This report is part of the Data Science Capstone Project. The main objective is to demonstrate that the data has been successfully downloaded, loaded, cleaned, and explored. Ultimately, we will build a predictive model for text input, using natural language processing (NLP) techniques.

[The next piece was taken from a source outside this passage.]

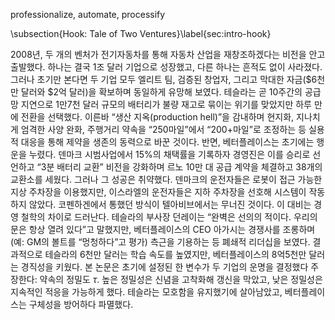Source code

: professionalize, automate, processify

\subsection{Hook: Tale of Two Ventures}\label{sec:intro-hook}

2008년, 두 개의 벤처가 전기자동차를 통해 자동차 산업을 재창조하겠다는 비전을 안고 출발했다. 하나는 결국 1조 달러 기업으로 성장했고, 다른 하나는 흔적도 없이 사라졌다. 그러나 초기만 본다면 두 기업 모두 엘리트 팀, 검증된 창업자, 그리고 막대한 자금($6천만 달러와 $2억 달러)을 확보하며 동일하게 유망해 보였다. 테슬라는 곧 10주간의 공급망 지연으로 1만7천 달러 규모의 배터리가 불량 재고로 묶이는 위기를 맞았지만 하루 만에 전환을 선택했다. 이른바 “생산 지옥(production hell)”을 감내하며 현지화, 지나치게 엄격한 사양 완화, 주행거리 약속을 “250마일”에서 “200+마일”로 조정하는 등 실용적 대응을 통해 제약을 생존의 동력으로 바꾼 것이다. 반면, 베터플레이스는 초기에는 행운을 누렸다. 덴마크 시범사업에서 15\%의 채택률을 기록하자 경영진은 이를 승리로 선언하고 “3분 배터리 교환” 비전을 강화하며 르노 10만 대 공급 계약을 체결하고 38개의 교환소를 세웠다. 그러나 그 성공은 취약했다. 덴마크의 운전자들은 로봇이 접근 가능한 지상 주차장을 이용했지만, 이스라엘의 운전자들은 지하 주차장을 선호해 시스템이 작동하지 않았다. 코펜하겐에서 통했던 방식이 텔아비브에서는 무너진 것이다. 이 대비는 경영 철학의 차이로 드러난다. 테슬라의 부사장 던레이는 “완벽은 선의의 적이다. 우리의 문은 항상 열려 있다”고 말했지만, 베터플레이스의 CEO 아가시는 경쟁사를 조롱하며(예: GM의 볼트를 “멍청하다”고 평가) 측근을 기용하는 등 폐쇄적 리더십을 보였다. 결과적으로 테슬라의 6천만 달러는 학습 속도를 높였지만, 베터플레이스의 8억5천만 달러는 경직성을 키웠다. 본 논문은 초기에 설정된 한 변수가 두 기업의 운명을 결정했다 주장한다: 약속의 정밀도 $\tau$. 높은 정밀성은 신념을 고착화해 갱신을 막았고, 낮은 정밀성은 지속적인 적응을 가능하게 했다. 테슬라는 모호함을 유지했기에 살아남았고, 베터플레이스는 구체성을 방어하다 파멸했다.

The datasets include text from blogs, news articles, and Twitter in English.
We begin by reading the raw data and summarizing basic statistics: number of lines, words, and average words per line.
## # A tibble: 3 × 4
## Source Lines Words AvgWordsPerLine
## <chr> <int> <int> <dbl>
## 1 Blogs 899288 37334131 41.5
## 2 News 1010242 34372530 34.0
## 3 Twitter 2360148 30373583 12.9
We randomly sampled 10,000 lines from each file to reduce memory usage and processing time.
We cleaned the sampled data by: • Converting to lowercase • Removing punctuation, numbers, whitespace • Removing profanity (“bad-words.txt”)
We tokenize the cleaned data into unigrams, bigrams, and trigrams, and analyze word frequency.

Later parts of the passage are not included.